WHAT THE TASK ASKS:
Of the entries below, return only those lines from the line with "porta correspondente. Não" to the line with "sudo docker-compose up -d", exactly, both included.

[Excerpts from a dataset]
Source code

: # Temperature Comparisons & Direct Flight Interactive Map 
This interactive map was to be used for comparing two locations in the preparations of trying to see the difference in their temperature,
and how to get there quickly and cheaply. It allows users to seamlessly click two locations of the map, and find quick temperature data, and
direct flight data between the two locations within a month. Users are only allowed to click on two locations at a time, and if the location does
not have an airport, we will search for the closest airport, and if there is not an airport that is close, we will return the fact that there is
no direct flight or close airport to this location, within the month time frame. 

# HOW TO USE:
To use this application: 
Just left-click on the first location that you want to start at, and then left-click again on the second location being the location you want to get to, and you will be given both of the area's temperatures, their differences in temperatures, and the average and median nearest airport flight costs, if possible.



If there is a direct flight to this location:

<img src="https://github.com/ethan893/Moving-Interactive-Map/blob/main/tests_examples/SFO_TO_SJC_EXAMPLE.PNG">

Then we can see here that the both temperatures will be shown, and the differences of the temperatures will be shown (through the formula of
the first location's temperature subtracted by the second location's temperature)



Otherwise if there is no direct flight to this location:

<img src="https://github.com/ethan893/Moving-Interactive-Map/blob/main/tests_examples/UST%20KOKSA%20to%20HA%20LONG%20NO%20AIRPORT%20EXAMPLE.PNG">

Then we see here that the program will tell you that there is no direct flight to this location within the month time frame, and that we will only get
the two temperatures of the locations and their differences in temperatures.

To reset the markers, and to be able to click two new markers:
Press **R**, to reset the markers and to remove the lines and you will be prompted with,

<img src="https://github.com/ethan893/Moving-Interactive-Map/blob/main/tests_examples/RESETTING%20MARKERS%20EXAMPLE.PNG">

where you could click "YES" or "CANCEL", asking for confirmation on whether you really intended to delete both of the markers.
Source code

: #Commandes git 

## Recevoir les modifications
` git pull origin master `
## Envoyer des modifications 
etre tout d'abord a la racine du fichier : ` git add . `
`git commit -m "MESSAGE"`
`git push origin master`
--
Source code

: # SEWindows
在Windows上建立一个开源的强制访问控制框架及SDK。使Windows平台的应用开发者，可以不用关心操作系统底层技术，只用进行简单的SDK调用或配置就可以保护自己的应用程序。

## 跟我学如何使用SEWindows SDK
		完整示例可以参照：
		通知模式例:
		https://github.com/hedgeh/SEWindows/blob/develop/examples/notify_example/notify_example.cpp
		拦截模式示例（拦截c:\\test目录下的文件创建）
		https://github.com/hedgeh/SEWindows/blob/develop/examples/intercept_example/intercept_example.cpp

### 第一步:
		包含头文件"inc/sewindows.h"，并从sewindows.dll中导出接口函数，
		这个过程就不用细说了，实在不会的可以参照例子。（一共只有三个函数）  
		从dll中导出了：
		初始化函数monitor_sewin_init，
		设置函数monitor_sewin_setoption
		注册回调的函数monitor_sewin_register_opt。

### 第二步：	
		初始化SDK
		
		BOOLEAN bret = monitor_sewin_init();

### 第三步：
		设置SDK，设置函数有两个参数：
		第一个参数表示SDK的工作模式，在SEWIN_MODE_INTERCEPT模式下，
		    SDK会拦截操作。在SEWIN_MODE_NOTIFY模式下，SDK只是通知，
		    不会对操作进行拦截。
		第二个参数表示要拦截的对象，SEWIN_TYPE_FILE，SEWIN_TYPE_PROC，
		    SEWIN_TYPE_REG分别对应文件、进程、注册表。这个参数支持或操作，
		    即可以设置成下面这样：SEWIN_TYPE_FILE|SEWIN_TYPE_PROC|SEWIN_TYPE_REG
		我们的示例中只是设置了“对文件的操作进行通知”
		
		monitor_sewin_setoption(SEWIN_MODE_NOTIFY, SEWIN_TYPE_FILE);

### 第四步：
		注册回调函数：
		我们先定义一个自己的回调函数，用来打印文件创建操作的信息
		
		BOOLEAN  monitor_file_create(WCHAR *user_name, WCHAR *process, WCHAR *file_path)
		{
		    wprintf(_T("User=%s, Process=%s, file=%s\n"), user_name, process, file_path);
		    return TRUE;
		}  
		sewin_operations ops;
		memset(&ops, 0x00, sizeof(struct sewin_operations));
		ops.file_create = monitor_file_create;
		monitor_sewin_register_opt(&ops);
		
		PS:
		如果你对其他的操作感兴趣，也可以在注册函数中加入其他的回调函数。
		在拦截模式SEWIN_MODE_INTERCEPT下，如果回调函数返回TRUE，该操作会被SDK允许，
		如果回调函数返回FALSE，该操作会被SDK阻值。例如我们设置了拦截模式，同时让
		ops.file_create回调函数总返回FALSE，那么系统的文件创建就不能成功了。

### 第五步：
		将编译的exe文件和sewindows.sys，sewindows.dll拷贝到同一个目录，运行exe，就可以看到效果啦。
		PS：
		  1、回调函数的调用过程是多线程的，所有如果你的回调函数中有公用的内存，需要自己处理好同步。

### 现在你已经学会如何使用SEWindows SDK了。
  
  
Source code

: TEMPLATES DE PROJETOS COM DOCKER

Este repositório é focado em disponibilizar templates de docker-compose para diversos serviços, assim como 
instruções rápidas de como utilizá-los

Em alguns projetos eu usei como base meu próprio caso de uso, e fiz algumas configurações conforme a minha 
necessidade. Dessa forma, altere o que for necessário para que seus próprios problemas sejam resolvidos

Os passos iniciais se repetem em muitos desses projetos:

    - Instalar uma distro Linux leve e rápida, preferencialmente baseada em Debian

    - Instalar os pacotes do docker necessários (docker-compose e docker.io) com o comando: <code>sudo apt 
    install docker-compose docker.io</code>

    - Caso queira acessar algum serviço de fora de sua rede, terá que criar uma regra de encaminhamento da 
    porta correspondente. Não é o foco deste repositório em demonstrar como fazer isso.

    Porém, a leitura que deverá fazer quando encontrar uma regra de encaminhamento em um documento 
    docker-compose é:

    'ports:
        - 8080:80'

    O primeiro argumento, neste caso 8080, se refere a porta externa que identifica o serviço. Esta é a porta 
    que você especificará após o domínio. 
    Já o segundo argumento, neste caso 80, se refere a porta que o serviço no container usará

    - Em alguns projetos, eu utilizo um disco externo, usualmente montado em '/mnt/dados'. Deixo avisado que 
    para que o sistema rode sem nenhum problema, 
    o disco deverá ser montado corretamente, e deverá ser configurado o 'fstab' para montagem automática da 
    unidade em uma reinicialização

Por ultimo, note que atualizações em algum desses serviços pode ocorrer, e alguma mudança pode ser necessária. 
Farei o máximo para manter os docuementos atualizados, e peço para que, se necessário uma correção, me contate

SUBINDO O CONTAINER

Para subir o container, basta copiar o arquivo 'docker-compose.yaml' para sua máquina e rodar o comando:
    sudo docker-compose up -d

ANSWER BELOW:
    porta correspondente. Não é o foco deste repositório em demonstrar como fazer isso.

    Porém, a leitura que deverá fazer quando encontrar uma regra de encaminhamento em um documento 
    docker-compose é:

    'ports:
        - 8080:80'

    O primeiro argumento, neste caso 8080, se refere a porta externa que identifica o serviço. Esta é a porta 
    que você especificará após o domínio. 
    Já o segundo argumento, neste caso 80, se refere a porta que o serviço no container usará

    - Em alguns projetos, eu utilizo um disco externo, usualmente montado em '/mnt/dados'. Deixo avisado que 
    para que o sistema rode sem nenhum problema, 
    o disco deverá ser montado corretamente, e deverá ser configurado o 'fstab' para montagem automática da 
    unidade em uma reinicialização

Por ultimo, note que atualizações em algum desses serviços pode ocorrer, e alguma mudança pode ser necessária. 
Farei o máximo para manter os docuementos atualizados, e peço para que, se necessário uma correção, me contate

SUBINDO O CONTAINER

Para subir o container, basta copiar o arquivo 'docker-compose.yaml' para sua máquina e rodar o comando:
    sudo docker-compose up -d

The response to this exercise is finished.